Administer Dremio on Kubernetes
This section includes topics about administering Dremio on supported Kubernetes environments, including information about monitoring logs, scaling pods, changing configurations, performing basic administrative tasks such as backing up, restoring, cleaning, and upgrading Dremio.
Monitoring Logs and Usage
Monitoring the cluster's resource usage (e.g., heap and direct memory, CPU, disk I/O, etc.) is crucial to maintaining long-term stability as the system scales. For this reason, Dremio recommends setting up a monitoring stack, such as Prometheus and Grafana. For a detailed setup tutorial and an overview of which metrics to track, see Dremio Monitoring in Kubernetes. For more information, see this PDF guide on the Dremio Enterprise Edition (Software) Shared Responsibility Model.
Managing Workloads
Most workloads can be handled with a Large (8 executors) or X-Large (12 executors) engine, each with 32 CPUs per executor. Larger engine sizes may be required for certain workloads. Over-parallelization of queries can cause performance degradation. Thus, packing workloads of all shapes or sizes onto a few very large engines is ill-advised. Workloads should be divided into high-cost and low-cost queries, and dedicated queues should be configured for tasks such as Reflections, metadata refresh, and table optimization jobs. These can then be divided between right-sized engines. For more information, see Dremio's Well-Architected Framework.

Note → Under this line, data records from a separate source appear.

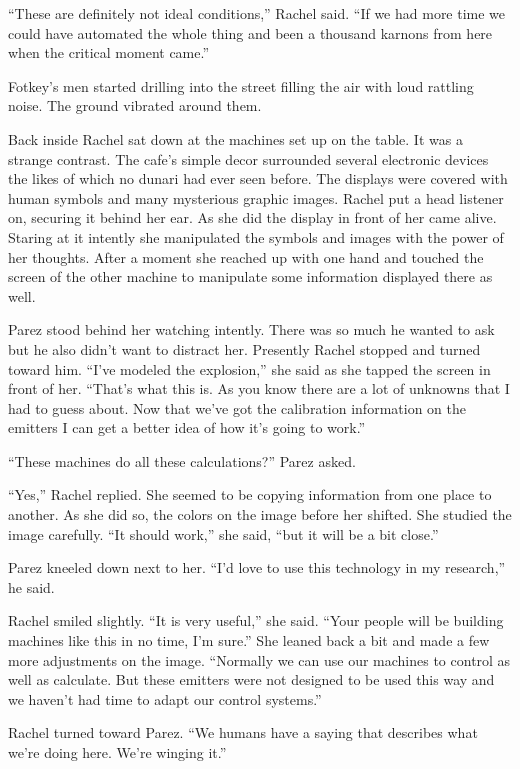 ``These are definitely not ideal conditions,'' Rachel said. ``If we had more time we could
have automated the whole thing and been a thousand karnons from here when the critical moment
came.''

Fotkey's men started drilling into the street filling the air with loud rattling noise. The
ground vibrated around them.


Back inside Rachel sat down at the machines set up on the table. It was a strange contrast. The
cafe's simple decor surrounded several electronic devices the likes of which no dunari had ever
seen before. The displays were covered with human symbols and many mysterious graphic images.
Rachel put a head listener on, securing it behind her ear. As she did the display in front of
her came alive. Staring at it intently she manipulated the symbols and images with the power of
her thoughts. After a moment she reached up with one hand and touched the screen of the other
machine to manipulate some information displayed there as well.

Parez stood behind her watching intently. There was so much he wanted to ask but he also didn't
want to distract her. Presently Rachel stopped and turned toward him. ``I've modeled the
explosion,'' she said as she tapped the screen in front of her. ``That's what this is. As you
know there are a lot of unknowns that I had to guess about. Now that we've got the calibration
information on the emitters I can get a better idea of how it's going to work.''

``These machines do all these calculations?'' Parez asked.

``Yes,'' Rachel replied. She seemed to be copying information from one place to another. As she
did so, the colors on the image before her shifted. She studied the image carefully. ``It should
work,'' she said, ``but it will be a bit close.''

Parez kneeled down next to her. ``I'd love to use this technology in my research,'' he said.

Rachel smiled slightly. ``It is very useful,'' she said. ``Your people will be building machines
like this in no time, I'm sure.'' She leaned back a bit and made a few more adjustments on the
image. ``Normally we can use our machines to control as well as calculate. But these emitters
were not designed to be used this way and we haven't had time to adapt our control systems.''

Rachel turned toward Parez. ``We humans have a saying that describes what we're doing here.
We're winging it.''

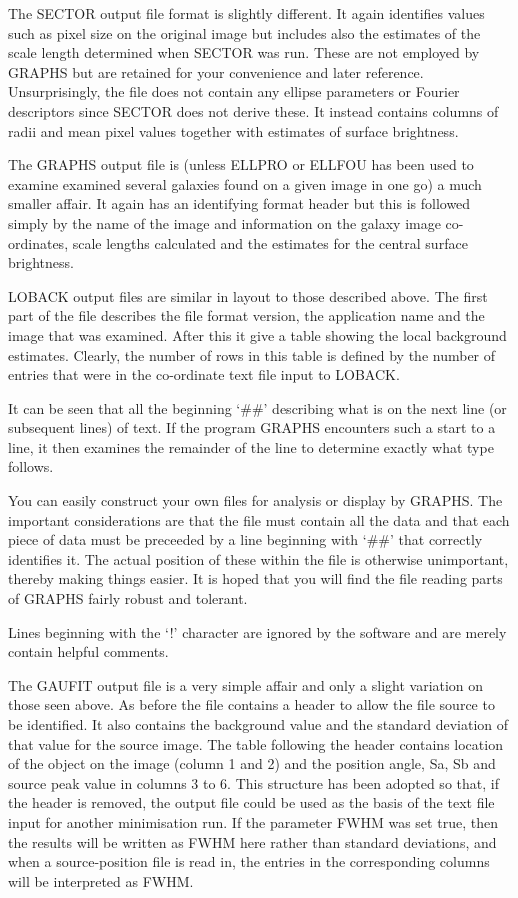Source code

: \documentclass[twoside,11pt]{article}
\begin{document}
The SECTOR output file format is slightly different. It again identifies 
values such as pixel size on the original image but includes
also the estimates of the scale length determined when SECTOR was run.
These are not employed by GRAPHS but are retained for your
convenience and later reference.
Unsurprisingly, the file does not contain
any ellipse parameters or Fourier descriptors since SECTOR does not derive 
these. It instead contains columns of radii and mean pixel values together 
with estimates of surface brightness.     

The GRAPHS output file is (unless ELLPRO or ELLFOU has been used
to examine examined several
galaxies found on a given image in one go) a much smaller affair. 
It again has
an identifying format header but this is followed simply by 
the name of the image and information on the galaxy image co-ordinates, 
scale lengths
calculated and the estimates for the central surface brightness.

LOBACK output files are similar in layout to those described above.
The first part of the file describes the file format version, the
application name and the image that was examined. After this it
give a table showing the local background estimates. Clearly, the
number of rows in this table is defined by the number of entries
that were in the co-ordinate text file input to LOBACK.

It can be seen that all the beginning `\#\#' describing what is on the 
next line (or subsequent lines) of text. If the program GRAPHS 
encounters such a start to a line, it then examines the remainder of the line
to determine exactly what type follows. 

You can easily construct your own files for analysis or display by
GRAPHS. The important
considerations are that the file must contain all the data and that each
piece of data must be preceeded by a line beginning with `\#\#'
that correctly identifies it. The actual position of these 
within the file is otherwise unimportant, thereby making things
easier. It is hoped that you will find the file reading parts of
GRAPHS fairly robust and tolerant.

Lines beginning with the `!' character are ignored by the software
and are merely contain helpful comments.  

The GAUFIT output file is a very simple affair and only a slight
variation on those seen above. As before the file contains a header to
allow the file source to be identified. It also contains the
background value and the standard deviation of that value for the
source image.  The table following the header contains location of the
object on the image (column 1 and 2) and the position angle, Sa, Sb
and source peak value in columns 3 to 6. This structure has been
adopted so that, if the header is removed, the output file could be
used as the basis of the text file input for another minimisation
run.  If the parameter FWHM was set true, then the results will be
written as FWHM here rather than standard deviations, and when a
source-position file is read in, the entries in the corresponding
columns will be interpreted as FWHM.
\end{document}
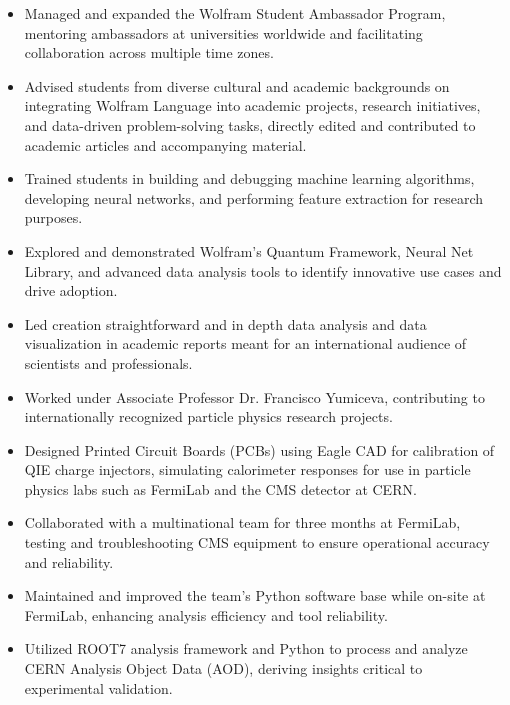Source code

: \documentclass[10pt,a4paper,ragged2e,withhyper]{altacv}
\begin{document}
\begin{paracol}{2}
\begin{itemize}
    \item Managed and expanded the Wolfram Student Ambassador Program, mentoring ambassadors at universities worldwide and facilitating collaboration across multiple time zones.
    \item Advised students from diverse cultural and academic backgrounds on integrating Wolfram Language into academic projects, research initiatives, and data-driven problem-solving tasks, directly edited and contributed to academic articles and accompanying material.
    \item Trained students in building and debugging machine learning algorithms, developing neural networks, and performing feature extraction for research purposes.
    \item Explored and demonstrated Wolfram's Quantum Framework, Neural Net Library, and advanced data analysis tools to identify innovative use cases and drive adoption.
    \item Led creation straightforward and in depth data analysis and data visualization in academic reports meant for an international audience of scientists and professionals.
\end{itemize}
\begin{itemize}
    \item Worked under Associate Professor Dr. Francisco Yumiceva, contributing to internationally recognized particle physics research projects.
    \item Designed Printed Circuit Boards (PCBs) using Eagle CAD for calibration of QIE charge injectors, simulating calorimeter responses for use in particle physics labs such as FermiLab and the CMS detector at CERN.
    \item Collaborated with a multinational team for three months at FermiLab, testing and troubleshooting CMS equipment to ensure operational accuracy and reliability.
    \item Maintained and improved the team's Python software base while on-site at FermiLab, enhancing analysis efficiency and tool reliability.
    \item Utilized ROOT7 analysis framework and Python to process and analyze CERN Analysis Object Data (AOD), deriving insights critical to experimental validation.



\end{itemize}
\end{paracol}
\end{document}
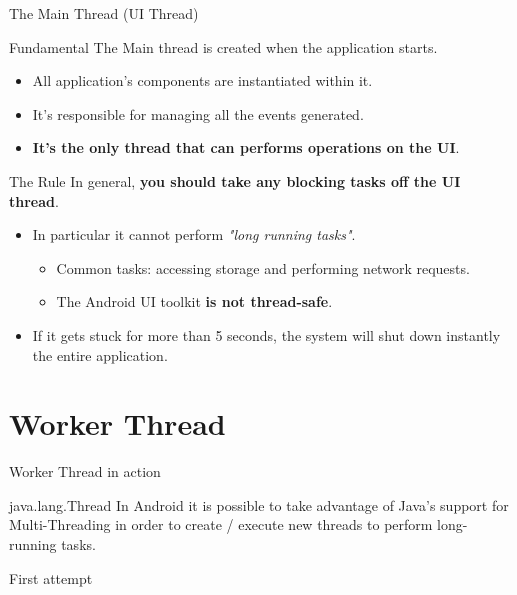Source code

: \documentclass{beamer}
\begin{document}
\begin{frame}{The Main Thread (UI Thread)}
  \begin{block}{Fundamental}
    The Main thread is created when the application starts.
    \begin{itemize}
      \item All application's components are instantiated within it.
      \item It's responsible for managing all the events generated.
      \item \textbf{It's the only thread that can performs operations on the UI}. 
    \end{itemize}
  \end{block}
  \begin{block}{The Rule}
   In general, \textbf{you should take any blocking tasks off the UI thread}.
   \begin{itemize}
    \item In particular it cannot perform \textit{"long running tasks"}.
    \begin{itemize}
      \item Common tasks: accessing storage and performing network requests.
      \item The Android UI toolkit \textbf{is not thread-safe}.
    \end{itemize}
    \item If it gets stuck for more than 5 seconds, the system will shut down
    instantly the entire application.
   \end{itemize} 
  \end{block}
\end{frame}

\section{Worker Thread}

  \begin{frame}[fragile]{Worker Thread in action}
    \begin{block}{java.lang.Thread}
      In Android it is possible to take advantage of Java's support for
      Multi-Threading in order to create / execute new threads to perform
      long-running tasks.
    \end{block}
    \begin{exampleblock}{First attempt}
      
    \end{exampleblock}
  \end{frame}
\end{document}
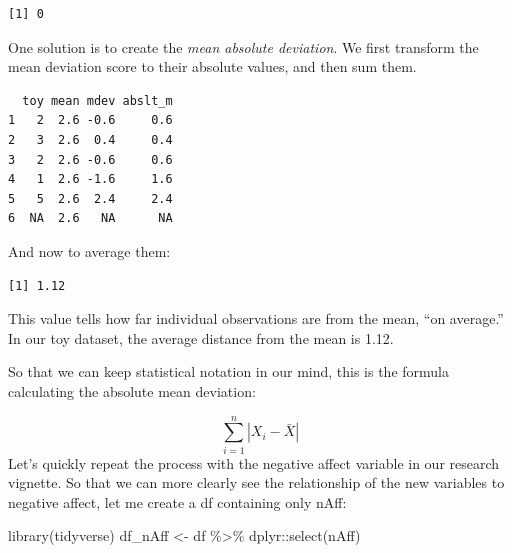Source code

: \documentclass[
  11pt,
]{book}
\newenvironment{Shaded}{\begin{snugshade}}{\end{snugshade}}
\newcommand{\AttributeTok}[1]{\textcolor[rgb]{0.77,0.63,0.00}{#1}}
\newcommand{\ConstantTok}[1]{\textcolor[rgb]{0.00,0.00,0.00}{#1}}
\newcommand{\DecValTok}[1]{\textcolor[rgb]{0.00,0.00,0.81}{#1}}
\newcommand{\FunctionTok}[1]{\textcolor[rgb]{0.00,0.00,0.00}{#1}}
\newcommand{\NormalTok}[1]{#1}
\newcommand{\OtherTok}[1]{\textcolor[rgb]{0.56,0.35,0.01}{#1}}
\newcommand{\SpecialCharTok}[1]{\textcolor[rgb]{0.00,0.00,0.00}{#1}}
\begin{document}
\begin{verbatim}
[1] 0
\end{verbatim}

One solution is to create the \emph{mean absolute deviation}. We first transform the mean deviation score to their absolute values, and then sum them.

\begin{Shaded}
\end{Shaded}

\begin{verbatim}
  toy mean mdev abslt_m
1   2  2.6 -0.6     0.6
2   3  2.6  0.4     0.4
3   2  2.6 -0.6     0.6
4   1  2.6 -1.6     1.6
5   5  2.6  2.4     2.4
6  NA  2.6   NA      NA
\end{verbatim}

And now to average them:

\begin{Shaded}
\end{Shaded}

\begin{verbatim}
[1] 1.12
\end{verbatim}

This value tells how far individual observations are from the mean, ``on average.'' In our toy dataset, the average distance from the mean is 1.12.

So that we can keep statistical notation in our mind, this is the formula calculating the absolute mean deviation:

\[\sum_{i=1}^{n}|X_{i} - \bar{X}|\]
Let's quickly repeat the process with the negative affect variable in our research vignette. So that we can more clearly see the relationship of the new variables to negative affect, let me create a df containing only nAff:

\begin{Shaded}
\begin{Highlighting}[]
\FunctionTok{library}\NormalTok{(tidyverse)}
\NormalTok{df\_nAff }\OtherTok{\textless{}{-}}\NormalTok{ df }\SpecialCharTok{\%\textgreater{}\%}
\NormalTok{    dplyr}\SpecialCharTok{::}\FunctionTok{select}\NormalTok{(nAff)}
\end{Highlighting}
\end{Shaded}
\end{document}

Changing Your Configuration
If you need to update your configuration, you can do so after the installation by editing the configuration files and then upgrading using an upgrade command, for example:
helm upgrade <chart release name> oci://quay.io/dremio/dremio-helm -f <your-local-path>/values-overrides.yaml --version <helm-chart-version>
The upgrade process pushes your changes to all pods in your Kubernetes cluster and restarts the pods.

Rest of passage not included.